Performance of installGetClassHook_untrusted() at startup

I see that installGetClassHook_untrusted is run as an initializer and that this function can take 100ms, largely due to dladdr. At other times, it seems to finish instantly and my symbolic breakpoint for it stops working (but it's still listed in DYLD_PRINT_INITIALIZERS as being called). Also, when I set the minimum app version from 12 to 13, it no longer gets called. So, I have a few questions:

  • How can I prevent it from being run, while still leaving the minimum iOS version at 12.0? It seems to be a Swift 5.0 compatibility thing, does that mean I need to remove all code built for Swift 5.0?
  • Why might I see it being called in DYLD_PRINT_INITIALIZERS but have it not take any time at all, nor trigger symbolic breakpoints?

Any answers, guesses, or just additional context would be greatly appreciated.

The Objective-C runtime in iOS 12 and earlier did not have correct support for instantiating Swift classes, so that initializer in the backward compatibility library replaces the ObjC runtime hook for instantiating Swift classes with a correct implementation. This is necessary for code generated with new Swift compilers to run properly on older OSes. You can see the implementation here:

The dladdr check ensures that the constructor is actually running on behalf of the main executable, and not a dylib, because some build systems improperly link the libswiftCompatibility* libraries into dylibs, and we don't want an endless chain of hooks piled on each other. If you are certain that none of the dylibs your executable links against includes this hook, then you could patch it out.
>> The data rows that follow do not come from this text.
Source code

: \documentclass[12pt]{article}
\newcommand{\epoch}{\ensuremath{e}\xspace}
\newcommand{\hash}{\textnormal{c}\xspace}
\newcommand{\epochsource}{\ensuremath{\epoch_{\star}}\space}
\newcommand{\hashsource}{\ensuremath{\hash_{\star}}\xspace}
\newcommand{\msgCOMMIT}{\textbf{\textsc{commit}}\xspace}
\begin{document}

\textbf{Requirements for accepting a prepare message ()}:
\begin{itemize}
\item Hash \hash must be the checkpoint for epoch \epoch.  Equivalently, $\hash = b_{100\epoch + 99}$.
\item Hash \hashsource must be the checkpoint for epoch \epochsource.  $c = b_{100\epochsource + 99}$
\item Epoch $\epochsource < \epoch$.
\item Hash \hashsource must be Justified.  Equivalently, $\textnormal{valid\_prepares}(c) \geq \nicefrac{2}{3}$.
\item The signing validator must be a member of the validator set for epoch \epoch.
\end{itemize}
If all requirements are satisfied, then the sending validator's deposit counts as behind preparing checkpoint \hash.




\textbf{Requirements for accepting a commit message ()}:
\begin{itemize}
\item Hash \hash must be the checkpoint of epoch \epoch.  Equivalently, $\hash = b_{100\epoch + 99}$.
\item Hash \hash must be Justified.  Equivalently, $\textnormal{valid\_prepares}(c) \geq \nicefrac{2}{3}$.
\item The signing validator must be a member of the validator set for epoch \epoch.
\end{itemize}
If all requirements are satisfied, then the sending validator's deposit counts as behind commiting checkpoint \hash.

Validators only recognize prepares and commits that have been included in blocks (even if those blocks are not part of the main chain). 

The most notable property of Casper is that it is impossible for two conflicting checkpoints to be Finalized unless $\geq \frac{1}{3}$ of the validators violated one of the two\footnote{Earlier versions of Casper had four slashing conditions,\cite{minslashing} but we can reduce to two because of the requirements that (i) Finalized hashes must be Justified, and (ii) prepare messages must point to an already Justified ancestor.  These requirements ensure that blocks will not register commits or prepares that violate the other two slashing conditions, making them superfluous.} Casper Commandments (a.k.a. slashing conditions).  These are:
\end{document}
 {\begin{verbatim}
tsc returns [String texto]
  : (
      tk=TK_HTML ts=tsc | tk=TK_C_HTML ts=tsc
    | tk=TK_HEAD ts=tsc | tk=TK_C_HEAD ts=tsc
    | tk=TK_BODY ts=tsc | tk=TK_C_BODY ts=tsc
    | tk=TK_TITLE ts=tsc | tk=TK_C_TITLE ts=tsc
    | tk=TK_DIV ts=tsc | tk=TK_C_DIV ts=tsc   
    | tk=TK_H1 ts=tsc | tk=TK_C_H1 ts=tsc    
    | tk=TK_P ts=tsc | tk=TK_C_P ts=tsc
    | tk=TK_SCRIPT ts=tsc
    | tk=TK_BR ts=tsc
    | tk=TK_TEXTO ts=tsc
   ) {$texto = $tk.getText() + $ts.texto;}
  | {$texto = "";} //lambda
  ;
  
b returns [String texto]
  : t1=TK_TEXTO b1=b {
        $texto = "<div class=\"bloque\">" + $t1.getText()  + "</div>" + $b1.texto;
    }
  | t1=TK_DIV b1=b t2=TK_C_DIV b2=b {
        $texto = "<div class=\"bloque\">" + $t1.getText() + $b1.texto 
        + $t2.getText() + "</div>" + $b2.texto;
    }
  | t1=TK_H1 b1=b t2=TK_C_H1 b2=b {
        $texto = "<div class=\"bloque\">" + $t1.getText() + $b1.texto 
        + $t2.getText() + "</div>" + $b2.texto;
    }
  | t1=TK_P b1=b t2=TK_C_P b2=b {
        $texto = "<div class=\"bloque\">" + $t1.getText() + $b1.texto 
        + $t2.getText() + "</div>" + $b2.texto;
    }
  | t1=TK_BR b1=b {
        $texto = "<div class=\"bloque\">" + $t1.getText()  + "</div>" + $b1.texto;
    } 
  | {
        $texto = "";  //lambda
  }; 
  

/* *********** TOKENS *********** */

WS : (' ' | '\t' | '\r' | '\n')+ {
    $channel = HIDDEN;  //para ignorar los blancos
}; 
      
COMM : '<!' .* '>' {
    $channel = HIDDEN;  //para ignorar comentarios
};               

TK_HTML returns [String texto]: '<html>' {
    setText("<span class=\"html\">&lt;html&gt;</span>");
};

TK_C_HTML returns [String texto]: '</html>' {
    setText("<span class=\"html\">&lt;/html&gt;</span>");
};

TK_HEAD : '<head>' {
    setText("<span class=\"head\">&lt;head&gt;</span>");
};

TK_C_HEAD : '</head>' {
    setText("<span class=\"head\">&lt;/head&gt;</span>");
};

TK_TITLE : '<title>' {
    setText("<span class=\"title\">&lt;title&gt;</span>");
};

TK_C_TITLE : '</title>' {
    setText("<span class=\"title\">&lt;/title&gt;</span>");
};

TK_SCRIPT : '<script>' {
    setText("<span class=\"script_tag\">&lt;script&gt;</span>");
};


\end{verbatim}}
Or, you could remove the constructor entirely, as long as you still install the fixed hook manually at some point before NSClassFromString or objc_getClass are ever called in the process.

To follow up, @Mike_Ash and other folks worked out a more efficient way to do the main executable check here; all we need to do is check the Mach header of the current image:

const mach_header* mh = (const mach_header*)__dso_handle;
if (mh->filetype != MH_EXECUTE) {
  return;
} 

So we can modify the hook in the compatibility library to do that instead of the dladdr check.

1 Like

By "patch it out" do you mean interpose dladdr? And the solution of calling it manually is interesting. Could I replace the init call (or interpose installGetClassHook_untrusted) with:

if (OS < 13.0) {
    run initializer
}

By "patch it out", I mean that the libswiftCompatibility50.a library is part of the developer toolchain, not the OS, and it gets statically linked into executables that need to back deploy to older OSes, so you can conceivably replace it with a modified version that meets your needs, as long the behavior modifications it installs still get installed early enough. If you were going to use a modified libswiftCompatibility library that didn't include the static constructor, then yeah, you should be able to run the initializer code first thing in main before any Swift-ObjC interop calls happen.

I see, but would it be OK to gate by OS <13 as I show in the above example? My thought is to use interposing, and from the new version of the function only call the original version if OS <13

Yeah, it only needs to be installed on iOS 12 or earlier. We should probably change the library upstream to check the OS version too.

1 Like

Doesn't look like this change ever got made, did it end up not working out or just forgotten about?

I haven't heard anything about it not working; the change probably just hasn't been made yet. I filed rdar://76538727 to make sure our team at Apple takes a look at this again (if nobody beats us to it).

Here is a PR with the change: Compatibility50: Use __dso_handle for cheaper main executable check. by jckarter · Pull Request #36872 · apple/swift · GitHub

1 Like

Just to be clear, would this mean that all apps compiled with the SDK release including the new implementation would see improved startup times on older OSes?

(Or maybe even that the AppStore’s bitcode-recompiling feature could do it for all apps, even those which don’t get rebuilt?)

Yes, the compatibility libraries are static libraries that are linked into your main executable, so compiling with a newer toolchain will pick up the new implementation. However, that linking happens at the bitcode level, so the App Store recompiling wouldn't really be able to replace the implementation without you resubmitting your app.